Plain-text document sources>
——

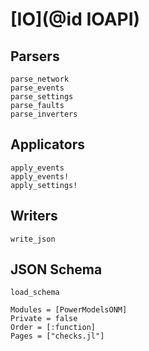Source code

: # [IO](@id IOAPI)

## Parsers

```@docs
parse_network
parse_events
parse_settings
parse_faults
parse_inverters
```

## Applicators

```@docs
apply_events
apply_events!
apply_settings!
```

## Writers

```@docs
write_json
```

## JSON Schema

```@docs
load_schema
```

```@autodocs
Modules = [PowerModelsONM]
Private = false
Order = [:function]
Pages = ["checks.jl"]
```
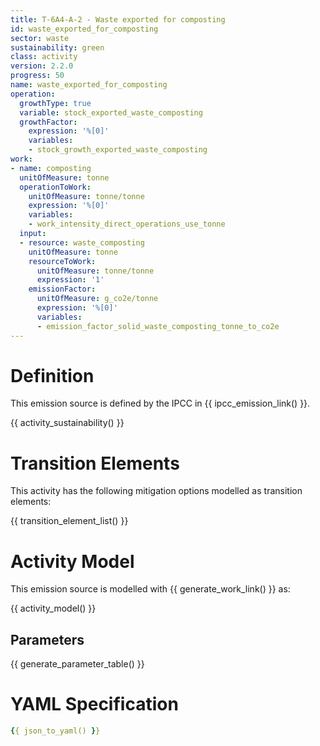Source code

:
 ```yaml
---
title: T-6A4-A-2 - Waste exported for composting
id: waste_exported_for_composting
sector: waste
sustainability: green
class: activity
version: 2.2.0
progress: 50
name: waste_exported_for_composting
operation:
  growthType: true
  variable: stock_exported_waste_composting
  growthFactor:
    expression: '%[0]'
    variables:
    - stock_growth_exported_waste_composting
work:
- name: composting
  unitOfMeasure: tonne
  operationToWork:
    unitOfMeasure: tonne/tonne
    expression: '%[0]'
    variables:
    - work_intensity_direct_operations_use_tonne
  input:
  - resource: waste_composting
    unitOfMeasure: tonne
    resourceToWork:
      unitOfMeasure: tonne/tonne
      expression: '1'
    emissionFactor:
      unitOfMeasure: g_co2e/tonne
      expression: '%[0]'
      variables:
      - emission_factor_solid_waste_composting_tonne_to_co2e
---
```

# Definition
This emission source is defined by the IPCC in {{ ipcc_emission_link() }}.


{{ activity_sustainability() }}

# Transition Elements

This activity has the following mitigation options modelled as transition elements:

{{ transition_element_list() }}

# Activity Model
This emission source is modelled with {{ generate_work_link() }} as:

{{ activity_model() }}

## Parameters

{{ generate_parameter_table() }}

# YAML Specification

```yaml
{{ json_to_yaml() }}
```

——

Work task>
Only the records, copied exactly and free of pictures, belong in the answer.

Completed task>
Source code

: # [IO](@id IOAPI)

## Parsers

```@docs
parse_network
parse_events
parse_settings
parse_faults
parse_inverters
```

## Applicators

```@docs
apply_events
apply_events!
apply_settings!
```

## Writers

```@docs
write_json
```

## JSON Schema

```@docs
load_schema
```

```@autodocs
Modules = [PowerModelsONM]
Private = false
Order = [:function]
Pages = ["checks.jl"]
```
Source code

:
 ```yaml
---
title: T-6A4-A-2 - Waste exported for composting
id: waste_exported_for_composting
sector: waste
sustainability: green
class: activity
version: 2.2.0
progress: 50
name: waste_exported_for_composting
operation:
  growthType: true
  variable: stock_exported_waste_composting
  growthFactor:
    expression: '%[0]'
    variables:
    - stock_growth_exported_waste_composting
work:
- name: composting
  unitOfMeasure: tonne
  operationToWork:
    unitOfMeasure: tonne/tonne
    expression: '%[0]'
    variables:
    - work_intensity_direct_operations_use_tonne
  input:
  - resource: waste_composting
    unitOfMeasure: tonne
    resourceToWork:
      unitOfMeasure: tonne/tonne
      expression: '1'
    emissionFactor:
      unitOfMeasure: g_co2e/tonne
      expression: '%[0]'
      variables:
      - emission_factor_solid_waste_composting_tonne_to_co2e
---
```

# Definition
This emission source is defined by the IPCC in {{ ipcc_emission_link() }}.


{{ activity_sustainability() }}

# Transition Elements

This activity has the following mitigation options modelled as transition elements:

{{ transition_element_list() }}

# Activity Model
This emission source is modelled with {{ generate_work_link() }} as:

{{ activity_model() }}

## Parameters

{{ generate_parameter_table() }}

# YAML Specification

```yaml
{{ json_to_yaml() }}
```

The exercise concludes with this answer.